Though such a curve is freestanding, it should be crossdated towards curves from other places to check that there are no missing or extra years.

Other (published) curves which are not independent are those with e.g. a block of zero-values somewhere in the middle. Or with a younger part overlapping the older part with 30 years and a correlation coefficient of 0.14. An example of a zero block curve is the ITRDB file swed023w.rwl from Jämtland in Sweden. It covers the time 1827 - 1107 but has 25 years without values around 1327. The older part of this curve is no doubt dated towards a reference curve from a nearby place. Also the younger part of the curve must have been dated that way.

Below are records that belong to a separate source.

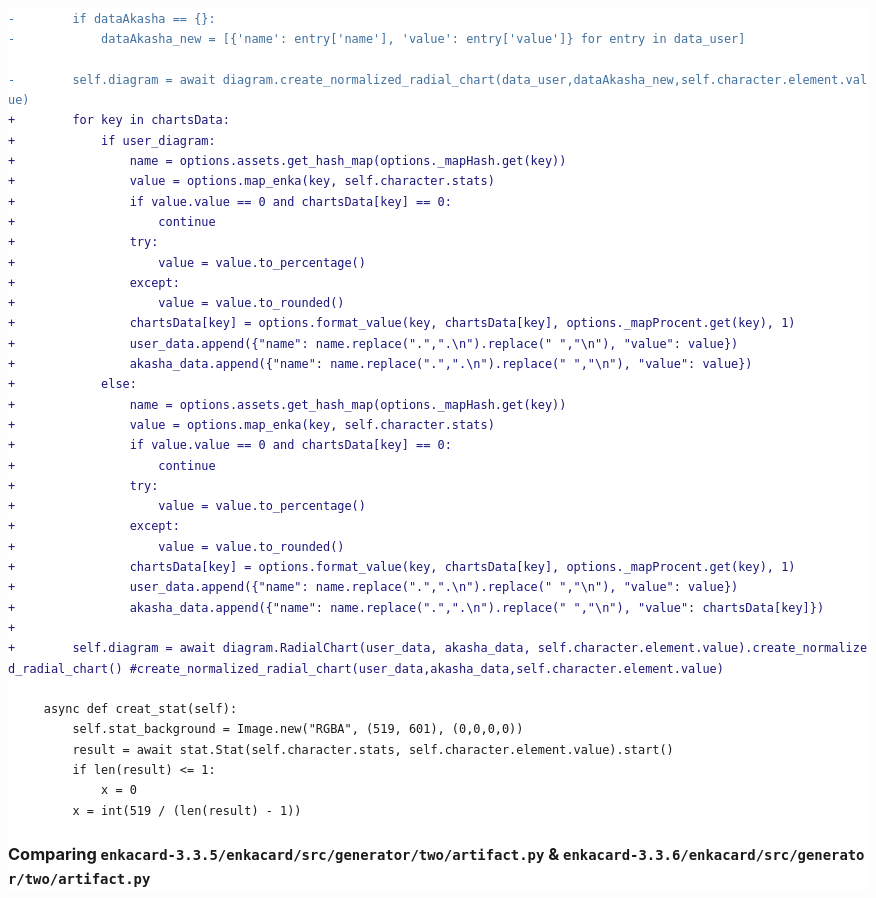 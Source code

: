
 ```diff
-        if dataAkasha == {}:
-            dataAkasha_new = [{'name': entry['name'], 'value': entry['value']} for entry in data_user]  
         
-        self.diagram = await diagram.create_normalized_radial_chart(data_user,dataAkasha_new,self.character.element.value)
+        for key in chartsData:
+            if user_diagram:
+                name = options.assets.get_hash_map(options._mapHash.get(key))
+                value = options.map_enka(key, self.character.stats)
+                if value.value == 0 and chartsData[key] == 0:
+                    continue
+                try:
+                    value = value.to_percentage()
+                except:
+                    value = value.to_rounded()
+                chartsData[key] = options.format_value(key, chartsData[key], options._mapProcent.get(key), 1)
+                user_data.append({"name": name.replace(".",".\n").replace(" ","\n"), "value": value})
+                akasha_data.append({"name": name.replace(".",".\n").replace(" ","\n"), "value": value})
+            else:
+                name = options.assets.get_hash_map(options._mapHash.get(key))
+                value = options.map_enka(key, self.character.stats)
+                if value.value == 0 and chartsData[key] == 0:
+                    continue
+                try:
+                    value = value.to_percentage()
+                except:
+                    value = value.to_rounded()
+                chartsData[key] = options.format_value(key, chartsData[key], options._mapProcent.get(key), 1)
+                user_data.append({"name": name.replace(".",".\n").replace(" ","\n"), "value": value})
+                akasha_data.append({"name": name.replace(".",".\n").replace(" ","\n"), "value": chartsData[key]})
+                
+        self.diagram = await diagram.RadialChart(user_data, akasha_data, self.character.element.value).create_normalized_radial_chart() #create_normalized_radial_chart(user_data,akasha_data,self.character.element.value)
 
     async def creat_stat(self):
         self.stat_background = Image.new("RGBA", (519, 601), (0,0,0,0))
         result = await stat.Stat(self.character.stats, self.character.element.value).start()
         if len(result) <= 1:
             x = 0 
         x = int(519 / (len(result) - 1))
```

### Comparing `enkacard-3.3.5/enkacard/src/generator/two/artifact.py` & `enkacard-3.3.6/enkacard/src/generator/two/artifact.py`
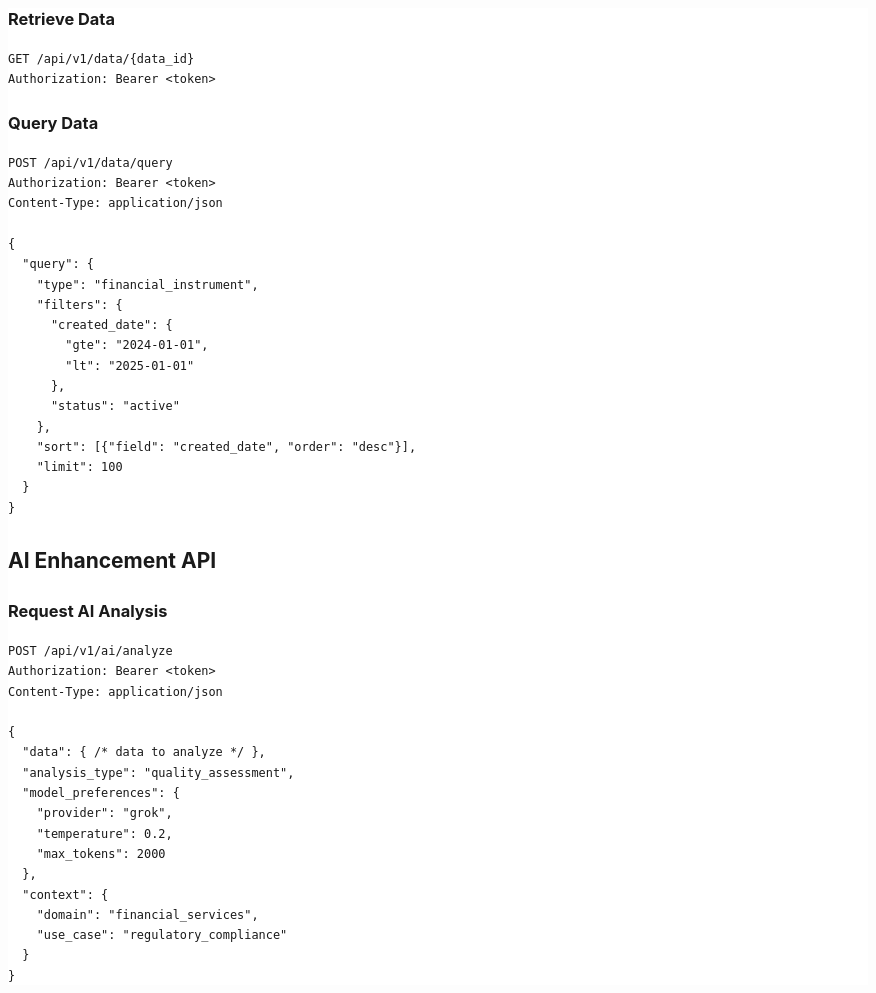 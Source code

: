 ### Retrieve Data
```http
GET /api/v1/data/{data_id}
Authorization: Bearer <token>
```

### Query Data
```http
POST /api/v1/data/query
Authorization: Bearer <token>
Content-Type: application/json

{
  "query": {
    "type": "financial_instrument",
    "filters": {
      "created_date": {
        "gte": "2024-01-01",
        "lt": "2025-01-01"
      },
      "status": "active"
    },
    "sort": [{"field": "created_date", "order": "desc"}],
    "limit": 100
  }
}
```

## AI Enhancement API

### Request AI Analysis
```http
POST /api/v1/ai/analyze
Authorization: Bearer <token>
Content-Type: application/json

{
  "data": { /* data to analyze */ },
  "analysis_type": "quality_assessment",
  "model_preferences": {
    "provider": "grok",
    "temperature": 0.2,
    "max_tokens": 2000
  },
  "context": {
    "domain": "financial_services",
    "use_case": "regulatory_compliance"
  }
}
```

This creates a methodological problem: If many curves depend on the dating of other curves which depend on the dating of yet another curves we may run into trouble if an error is introduced somewhere on the way. This is especially true the longer back in time we are dating.

Therefore, it is essential to document how a curve is created and dated and on what material it is based and how samples are related to each other. This is especially important when some samples are short or has not so good correlation to other samples in the curve.


Building a reference curve by seeding with a known curve

If you already have a long reference curve from a nearby place, you can use that curve as a basis for a new curve.

Start with a cross correlation analysis of your sample data and start building a curve with the "Add best members to target collection" button. When you have a number of overlapping samples in your new collection, check its correlation towards that curve from the nearby place. If there is a strong correlation between the two curves, you can use that nearby curve as a "seed" or starting point when building on.

Save your nearby reference curve as a normalized data file (.d12) or a .wid file and add that file to your new collection. Then build on. When you are ready, you can easily remove the "nearby curve" either by unchecking that member or by deleting it. Using a seeded curve makes you work much faster than otherwise. Though if  you have any errors in that nearby curve, they will surely be transmitted to your new curve - so be careful!

One more word of caution: Climate may change over years and there may be cases where two places have the same climate during one period, but not during another. Especially when going far back in time, be very careful and validate (and document) what you are doing. Guessing is not a tool to use!

Note: When trying to rebuild an already existing curve, it may be suitable to have the "Tell bad dating" checkbox checked. On the other hand, when you are building from your new own samples which surely are not already dated (or if dated, you know their dating is wrong) , the box should be unchecked to avoid unnecessary warnings.